第5章:真相への接近

 早朝の職員室。

 紬と柚子は、昨夜の出来事を振り返りながら、これまでに集めた証拠を突き合わせていた。


「ほな、整理しよか」


 紬が言う。


「理事長の三島が怪奇現象の黒幕。でも、なんでそんなことしとったんかが問題や」


 柚子はメモを取りながら答える。


「理事長の話によると、学校に隠された"秘密の財宝"を守るためだそうです。でも、その財宝の正体については言葉を濁していましたね」


「ふむ……」


 紬は煙草に火をつけようとしたが、柚子にあっさり取り上げられる。


「紬さん! 学校内は禁煙です!」

「へえへえ……」


 紬は不満そうな表情を浮かべる。


「ま、でも理事長の証言もとれたし、やっと『証拠』が揃うたな。これで case closed やろ?」


 英語教師らしく無駄に発音良く紬が言う。

 柚子は首を振る。


「いいえ、まだです。
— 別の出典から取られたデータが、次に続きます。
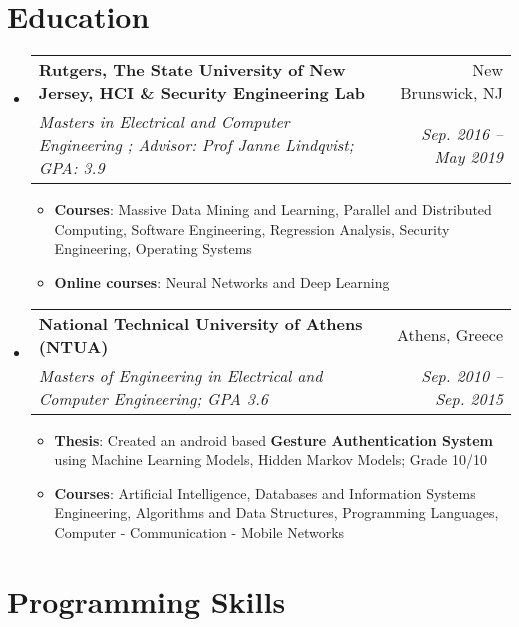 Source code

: \documentclass[letterpaper,10pt]{article}
\makeatletter
\newcommand{\resumeItem}[2]{
  \item\small{
    \textbf{#1}{: #2 \vspace{-2pt}}
  }
}
\newcommand{\resumeSubheading}[4]{
  \vspace{-1pt}\item
    \begin{tabular*}{0.97\textwidth}{l@{\extracolsep{\fill}}r}
      \textbf{#1} & #2 \\
      \textit{\small#3} & \textit{\small #4} \\
    \end{tabular*}\vspace{-5pt}
}
\newcommand{\resumeSubHeadingListStart}{\begin{itemize}[leftmargin=*]}
\newcommand{\resumeSubHeadingListEnd}{\end{itemize}}
\newcommand{\resumeItemListStart}{\begin{itemize}}
\newcommand{\resumeItemListEnd}{\end{itemize}\vspace{-5pt}}
\makeatother
\begin{document}
\section{Education}
\resumeSubHeadingListStart
\resumeSubheading
{Rutgers, The State University of New Jersey, HCI \& Security Engineering Lab }{New Brunswick, NJ}
{Masters in Electrical and Computer Engineering ; Advisor: Prof Janne Lindqvist; GPA: 3.9}{Sep. 2016 -- May 2019}
\resumeItemListStart
\resumeItem{Courses}{Massive Data Mining and Learning, Parallel and Distributed Computing, Software Engineering, Regression Analysis, Security Engineering, Operating Systems}
\resumeItem{Online courses}{Neural Networks and Deep Learning}
\resumeItemListEnd
\resumeSubheading
{National Technical University of Athens (NTUA)}{Athens, Greece}
{Masters of Engineering in Electrical and Computer Engineering;  GPA 3.6}{Sep. 2010 -- Sep. 2015}
\resumeItemListStart
\resumeItem{Thesis}{Created an android based \textbf{Gesture Authentication System} using Machine Learning Models, Hidden Markov Models; Grade                10/10}
\resumeItem{Courses}{Artificial Intelligence, Databases and Information Systems Engineering, Algorithms and Data Structures, Programming Languages, Computer  - Communication - Mobile Networks}
\resumeItemListEnd
\resumeSubHeadingListEnd




\section{Programming Skills}
\end{document}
『財宝』の正体を突き止めないと」

「えー。理事長がげろったんやからもうええやないか」


 紬はだるそうに椅子に寄りかかる。

 そこへ、生徒会長の綾乃がやってきた。


「先生、佐々峰さん。大変です!」


「どないしたん?」


 紬が尋ねる。


「理事長先生が……姿を消したんです!」


 紬と柚子は驚いた表情を見せる。

 自首すると言っていたので見逃してやった理事長が逃亡したのだ。


「チッ、あの古だぬき!」


 紬が立ち上がる。


(心の声では完全に自首するって言うてたけどな……ワシをたばかるとはええ度胸や!)


 柚子も急いで荷物をまとめる。


「綾乃さん、他に何か情報は?」


 綾乃は少し躊躇してから答えた。


「実は……私、理事長先生が最後に向かった場所を知っています」


「ほう?」


 紬が興味深そうに綾乃を見る。


「どこや?」

「学園の裏山にある、古い神社です。でも、そこは……」

「なんや?」

「伝説では、学園の呪いの源だと言われているんです」


 紬はニヤリと笑う。


「ほう、最後の最後で面白うなってきたわ」


 柚子は心配そうな表情を浮かべる。


「紬さん、危険です」

「大丈夫や」


 紬は自信満々に答える。


「ワシらなら、どんな呪いでも解けるって」


 綾乃は真剣な表情で二人を見つめる。


「私も一緒に行きます」


 紬は少し考えてから頷いた。


「ええよ。けど危なくなったらすぐ逃げるんやで」


 三人は急いで裏山へと向かう。

 古びた鳥居をくぐり、石段を上っていくと、荒れ果てた神社が見えてきた。


「お?」


 紬が立ち止まる。


「おったで!」


 神社の境内に、一人の人影が。振り返ったその顔は……


「古だぬき!」


 三島だった。彼女の手には、古びた巻物が握られている。


「やはりいらっしゃいましたか……」


 三島の声が震える。


「でも、ご安心ください。わたくしは最後の祈りを捧げにきただけです……逃げるつもりなど毛頭ありませんから……」


 紬は一歩前に出る。


「もう観念せえよ。こっちは全部わかっとんねんから」


 三島は苦笑いを浮かべる。


「そうですね……もう逃げられません」


 彼女はゆっくりと巻物を開く。


「これが……聖マリア女学院の真の姿です」


 紬、柚子、綾乃の三人は、その巻物に描かれた衝撃の真実を目の当たりにする。学園の秘密、そして"呪い"の正体が、今まさに明らかになろうとしていた。